We will be reusing some tic tac toe code from the previous lab, namely get_possible_moves and get_score


In [None]:
# Lab by Morgan Swanson
import numpy as np
from tqdm.notebook import tqdm
example_board = np.array([[' ', ' ', ' '],
                          [' ', ' ', ' '],
                          [' ', ' ', ' ']])

# Calculates all successor states to a given state
def get_possible_moves(board, player):
    moves = []
    for (x, y), element in np.ndenumerate(board):
        if element == ' ':
            new_board = np.array(board, copy=True)
            new_board[x][y] = 'X' if player is 'max' else 'O'
            moves.append(new_board)
    return moves


def get_score(board, depth=0):
    if (np.any(np.all(board == 'X', axis=0)) or
        np.any(np.all(board == 'X', axis=1)) or
        np.all(board.diagonal() == 'X') or
        np.all(np.fliplr(board).diagonal() == 'X')):
        # Max Victory
        return 1 * (1 / (1 + depth))
    elif (np.any(np.all(board == 'O', axis=0)) or
          np.any(np.all(board == 'O', axis=1)) or
          np.all(board.diagonal() == 'O') or
          np.all(np.fliplr(board).diagonal() == 'O')):
        # Min Victory
        return -1 * (1 / (1 + depth))
    elif not (board == ' ').any():
        # Draw
        return 0
    else:
        # Unfinished Game
        return None

### Storing Simluation Results

In order to remember how good each state is, we will keep track of the results of a state in a class called Metrics. This class will be mapped to the hash of each board state (first converted to a string, since keys must be immutable in python), so that they can easily be looked up given a board configuration. Each board state will have its own Metrics Class.



In [None]:
import math
class Metrics:

    def __init__(self):
        self.min_wins = 0
        self.max_wins = 0
        self.count = 0

    def update(self, score):
        if score > 0:
            self.max_wins += 1
        elif score < 0:
            self.min_wins += 1
        self.count += 1

    def get_p_win(self, player):
        try:
            if player == 'min':
                return self.min_wins / self.count
            elif player == 'max':
                return self.max_wins / self.count
            else:
                raise ValueError('player {} must be min or max'.format(player))
        except ZeroDivisionError:
            raise ValueError('must be updated at least once \
                              to get win probability')

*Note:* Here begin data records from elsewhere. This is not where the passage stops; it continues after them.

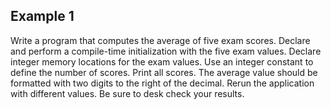 ## Example 1

Write a program that computes the average of five exam scores. 
  Declare and perform a compile-time initialization with the five exam values. 
  Declare integer memory locations for the exam values. Use an integer constant to define the number of scores.
  Print all scores. The average value should be formatted with two digits to the right of the decimal. 
  Rerun the application with different values. Be sure to desk check your results.
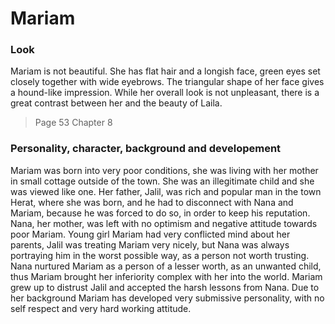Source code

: # Mariam

### Look
Mariam is not beautiful. She has flat hair and a longish face, green eyes set closely together with wide eyebrows. The triangular shape of her face gives a hound-like impression. While her overall look is not unpleasant, there is a great contrast between her and the beauty of Laila.
> Page 53 Chapter 8

### Personality, character, background and developement
Mariam was born into very poor conditions, she was living with her mother in small cottage outside of the town. She was an illegitimate child and she was viewed like one. Her father, Jalil, was rich and popular man in the town Herat, where she was born, and he had to disconnect with Nana and Mariam, because he was forced to do so, in order to keep his reputation. Nana, her mother, was left with no optimism and negative attitude towards poor Mariam. Young girl Mariam had very conflicted mind about her parents, Jalil was treating Mariam very nicely, but Nana was always portraying him in the worst possible way, as a person not worth trusting. Nana nurtured Mariam as a person of a lesser worth, as an unwanted child, thus Mariam brought her inferiority complex with her into the world. Mariam grew up to distrust Jalil and accepted the harsh lessons from Nana. Due to her background Mariam has developed very submissive personality, with no self respect and very hard working attitude. 



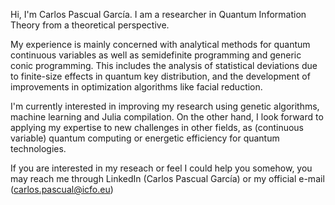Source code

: Hi, I'm Carlos Pascual García. I am a researcher in Quantum Information Theory from a theoretical perspective.

My experience is mainly concerned with analytical methods for quantum continuous variables as well as semidefinite
programming and generic conic programming. This includes the analysis of statistical deviations due to finite-size
effects in quantum key distribution, and the development of improvements in optimization algorithms like facial reduction. 

I'm currently interested in improving my research using genetic algorithms, machine learning and Julia compilation. 
On the other hand, I look forward to applying my expertise to new challenges in other fields, as (continuous variable)
quantum computing or energetic efficiency for quantum technologies.

If you are interested in my reseach or feel I could help you somehow, you may reach me through LinkedIn
(Carlos Pascual García) or my official e-mail (carlos.pascual@icfo.eu)


<!---
CPascualGarcia/CPascualGarcia is a ✨ special ✨ repository because its `README.md` (this file) appears on your GitHub profile.
You can click the Preview link to take a look at your changes.
--->
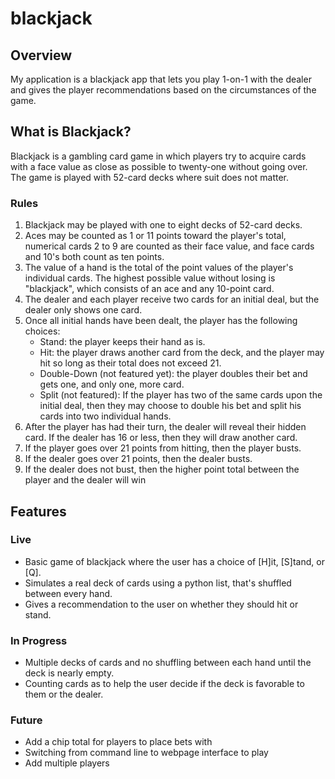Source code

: # blackjack

## Overview

My application is a blackjack app that lets you play 1-on-1 with the dealer and gives the player recommendations based on the circumstances of the game.

## What is Blackjack?

Blackjack is a gambling card game in which players try to acquire cards with a face value as close as possible to twenty-one without going over. The game is played with 52-card decks where suit does not matter.

### Rules

1. Blackjack may be played with one to eight decks of 52-card decks.
2. Aces may be counted as 1 or 11 points toward the player's total, numerical cards 2 to 9 are counted as their face value, and face cards and 10's both count as ten points.
3. The value of a hand is the total of the point values of the player's individual cards. The highest possible value without losing is "blackjack", which consists of an ace and any 10-point card.
4. The dealer and each player receive two cards for an initial deal, but the dealer only shows one card.
5. Once all initial hands have been dealt, the player has the following choices:
    - Stand: the player keeps their hand as is.
    - Hit: the player draws another card from the deck, and the player may hit so long as their total does not exceed 21.
    - Double-Down (not featured yet): the player doubles their bet and gets one, and only one, more card.
    - Split (not featured): If the player has two of the same cards upon the initial deal, then they may choose to double his bet and         split his cards into two individual hands.
6. After the player has had their turn, the dealer will reveal their hidden card. If the dealer has 16 or less, then they will draw another card.
7. If the player goes over 21 points from hitting, then the player busts.
8. If the dealer goes over 21 points, then the dealer busts.
9. If the dealer does not bust, then the higher point total between the player and the dealer will win


## Features

### Live

- Basic game of blackjack where the user has a choice of [H]it, [S]tand, or [Q].
- Simulates a real deck of cards using a python list, that's shuffled between every hand.
- Gives a recommendation to the user on whether they should hit or stand.

### In Progress

- Multiple decks of cards and no shuffling between each hand until the deck is nearly empty.
- Counting cards as to help the user decide if the deck is favorable to them or the dealer.

### Future

- Add a chip total for players to place bets with
- Switching from command line to webpage interface to play
- Add multiple players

    def get_expected_value(self, player):
        try:
            if player == 'min':
                return (self.min_wins - self.max_wins) / self.count
            elif player == 'max':
                return (self.max_wins -self.min_wins) / self.count
            else:
                raise ValueError('player {} must be min or max'.format(player))
        except ZeroDivisionError:
            raise ValueError('must be updated at least once \
                              to get expected value')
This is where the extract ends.